Life that was already kinda fuzzy around the edges from the sleepiness caused by my antidepressants has been made worse by my antiepileptics. I'm back to that state I was in over the summer, having to sleep late and take naps in order to remain coherent while awake.

The good things that have happened have all been based around my fibre-addiction. I finished my Rusalka Cowl, and it's wonderfully warm. I went to the p/Hop in Glasgow and - asides from coming home with a smashing haul of yarn - I got to thus spend time with Shae and Lori (and meet the amazing Kia the Ocecat). Fibre-y parcels have been arriving regularly, as Secret Santas and Christmas ordering (I've been shopping on behalf of my family this year!) have been delivered.

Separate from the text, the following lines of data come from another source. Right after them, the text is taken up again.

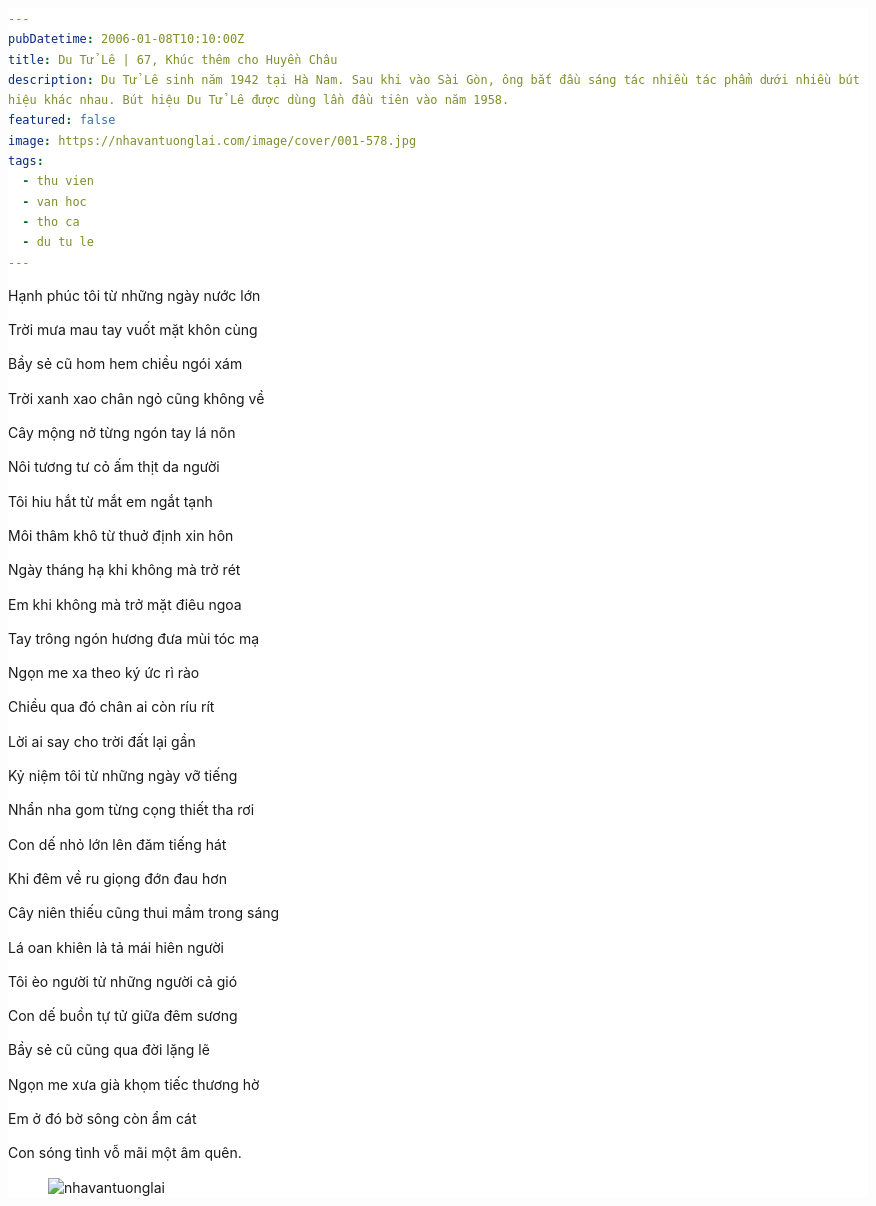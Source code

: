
 ```yaml
---
pubDatetime: 2006-01-08T10:10:00Z
title: Du Tử Lê | 67, Khúc thêm cho Huyền Châu
description: Du Tử Lê sinh năm 1942 tại Hà Nam. Sau khi vào Sài Gòn, ông bắt đầu sáng tác nhiều tác phẩm dưới nhiều bút hiệu khác nhau. Bút hiệu Du Tử Lê được dùng lần đầu tiên vào năm 1958.
featured: false
image: https://nhavantuonglai.com/image/cover/001-578.jpg
tags:
  - thu vien
  - van hoc
  - tho ca
  - du tu le
---
```


Hạnh phúc tôi từ những ngày nước lớn

Trời mưa mau tay vuốt mặt khôn cùng

Bầy sẻ cũ hom hem chiều ngói xám

Trời xanh xao chân ngỏ cũng không về

Cây mộng nở từng ngón tay lá nõn

Nôi tương tư cỏ ấm thịt da người

Tôi hiu hắt từ mắt em ngắt tạnh

Môi thâm khô từ thuở định xin hôn

Ngày tháng hạ khi không mà trở rét

Em khi không mà trở mặt điêu ngoa

Tay trông ngón hương đưa mùi tóc mạ

Ngọn me xa theo ký ức rì rào

Chiều qua đó chân ai còn ríu rít

Lời ai say cho trời đất lại gần

Kỷ niệm tôi từ những ngày vỡ tiếng

Nhẩn nha gom từng cọng thiết tha rơi

Con dế nhỏ lớn lên đăm tiếng hát

Khi đêm về ru giọng đớn đau hơn

Cây niên thiếu cũng thui mầm trong sáng

Lá oan khiên lả tả mái hiên người

Tôi èo người từ những người cả gió

Con dế buồn tự tử giữa đêm sương

Bầy sẻ cũ cũng qua đời lặng lẽ

Ngọn me xưa già khọm tiếc thương hờ

Em ở đó bờ sông còn ẩm cát

Con sóng tình vỗ mãi một âm quên.

<figure><img src="https://nhavantuonglai.com/image/cover/001-578.jpg" alt="nhavantuonglai" title="nhavantuonglai" height=100% width=100%><figcaption><p></p></figcaption></figure>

And I've been introduced to Livestream and Blogtalkradio through Namaste Farms - two venues of amazingly interactive learning.










In other news I'm jumping through the hoops of blood tests again to see how I'm doing one year on from being put on iron tablets. And I'll be getting new spectacles as of next week.

1 comment:

  1. My thoughts are with you - this'll be a trying time.

    If you need anything, just give me a shout.

    Also, damn fine looking knitwear you have there!